Kurze Zeit später schlenderten sie Hand in Hand durch den Park. Da Jako sich gedanklich nicht von dem Projekt losreißen konnte, gab Marti dem nach und sie plauderten über den Song. Sie tauschten Ideen aus und Marti schaffte es, immer genau die richtigen Worte zu finden, um Jako wieder neue Denkanstöße zu geben, und so kam er dabei gut voran.


„Weißt du," sagte Marti, „musikalisch kannst du das ja in jede Richtung verändern. Das ist der Vorteil bei eurem Polygenre, das ihr da erfunden habt: dass ihr euch nicht festlegt, und letztlich alle Möglichkeiten offen habt."
„Stimmt. Manchmal ist es allerdings nicht so einfach, dass man sich nicht verzettelt und einer Linie treu bleibt."
„Du und Felix, ihr macht das schon. Und eines Tages..."
Marti grinste,
„...müssen die Kinder im Musikunterricht auswendig lernen, wer das Polygenre erfunden hat."
„Klar," grinste Jako. „Und dann gucken sie im Lexikon unter 'P' nach."
Marti nickte.
„Ja. Genau."
Er schob sich eine imaginäre Brille auf die Nase, nahm ein imaginäres Buch zur Hand und begann, darin zu blättern.
„Also, wo steht es denn... Pinsel... Piepmatz...Polygenre. Aha, da ist es ja."

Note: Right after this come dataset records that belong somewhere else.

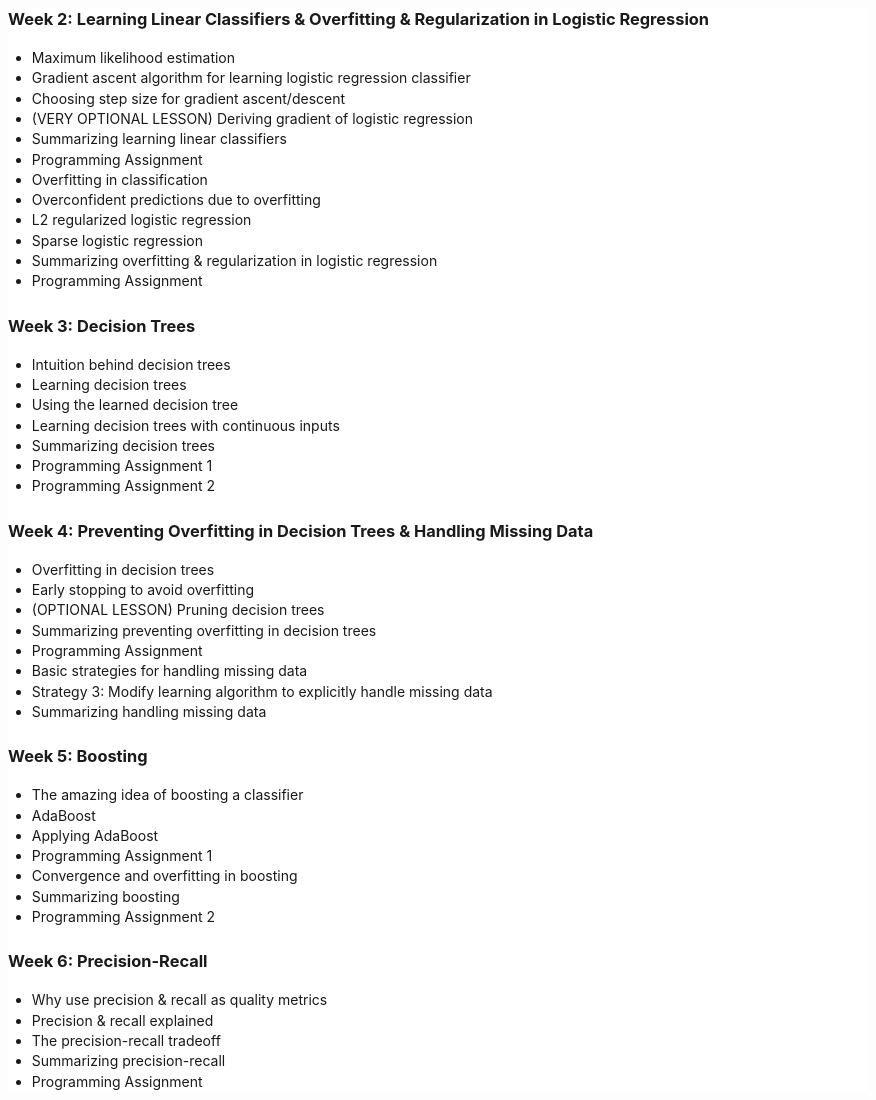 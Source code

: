 ### Week 2: Learning Linear Classifiers & Overfitting & Regularization in Logistic Regression
- Maximum likelihood estimation
- Gradient ascent algorithm for learning logistic regression classifier
- Choosing step size for gradient ascent/descent
- (VERY OPTIONAL LESSON) Deriving gradient of logistic regression
- Summarizing learning linear classifiers
- Programming Assignment
- Overfitting in classification
- Overconfident predictions due to overfitting
- L2 regularized logistic regression
- Sparse logistic regression
- Summarizing overfitting & regularization in logistic regression
- Programming Assignment

### Week 3: Decision Trees
- Intuition behind decision trees
- Learning decision trees
- Using the learned decision tree
- Learning decision trees with continuous inputs
- Summarizing decision trees
- Programming Assignment 1
- Programming Assignment 2

### Week 4: Preventing Overfitting in Decision Trees & Handling Missing Data
- Overfitting in decision trees
- Early stopping to avoid overfitting
- (OPTIONAL LESSON) Pruning decision trees
- Summarizing preventing overfitting in decision trees
- Programming Assignment
- Basic strategies for handling missing data
- Strategy 3: Modify learning algorithm to explicitly handle missing data
- Summarizing handling missing data

### Week 5: Boosting
- The amazing idea of boosting a classifier
- AdaBoost
- Applying AdaBoost
- Programming Assignment 1
- Convergence and overfitting in boosting
- Summarizing boosting
- Programming Assignment 2

### Week 6: Precision-Recall
- Why use precision & recall as quality metrics
- Precision & recall explained
- The precision-recall tradeoff
- Summarizing precision-recall
- Programming Assignment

Jako kringelte sich vor Lachen. Als er wieder zu Atem kam, sagte er noch immer kichernd:
„Also mit dem Alphabet haben Sie es aber nicht so, Herr Fischer, da kommt Piepmatz vor Pinsel!"
Marti grinste.
„Ich wollte nur mal sehen, ob du das merkst."
„Schon klar, Marti, schon klar. Na jedenfalls habe ich es gemerkt, was beweist, dass ich intelligenter bin als du."
„Irrtum, Herr Joiko. Bildung und Intelligenz sind zwei unterschiedliche Paar Schuhe, und die Tatsache, dass du das Alphabet beherrschst, zeigt nur, dass du wenigstens in der Grundschule aufgepasst hast. Und jetzt sprich mir nach: ABC, Bildung tut nicht weh. Ich bin recht klug, sicherlich, doch Marti ist tausendmal klüger als ich!"
Jako dachte nicht daran, er stürzte sich auch Marti, der quiekend flüchtete. Doch Jako holte ihn ein, und warf ihn einfach um auf die warme, weiche Grasmatte der Parkwiese.
Das ganze endete in einer Kitzelorgie, und schließlich in einer verträumten Arm-in Arm-in-den-Himmel-Guckerei.


Und wenn man nun im Lexikon unter „G" wie Glück nachschaut, sollte es mich doch sehr wundern, wenn man dort nicht ein Foto von Marti und Jako findet.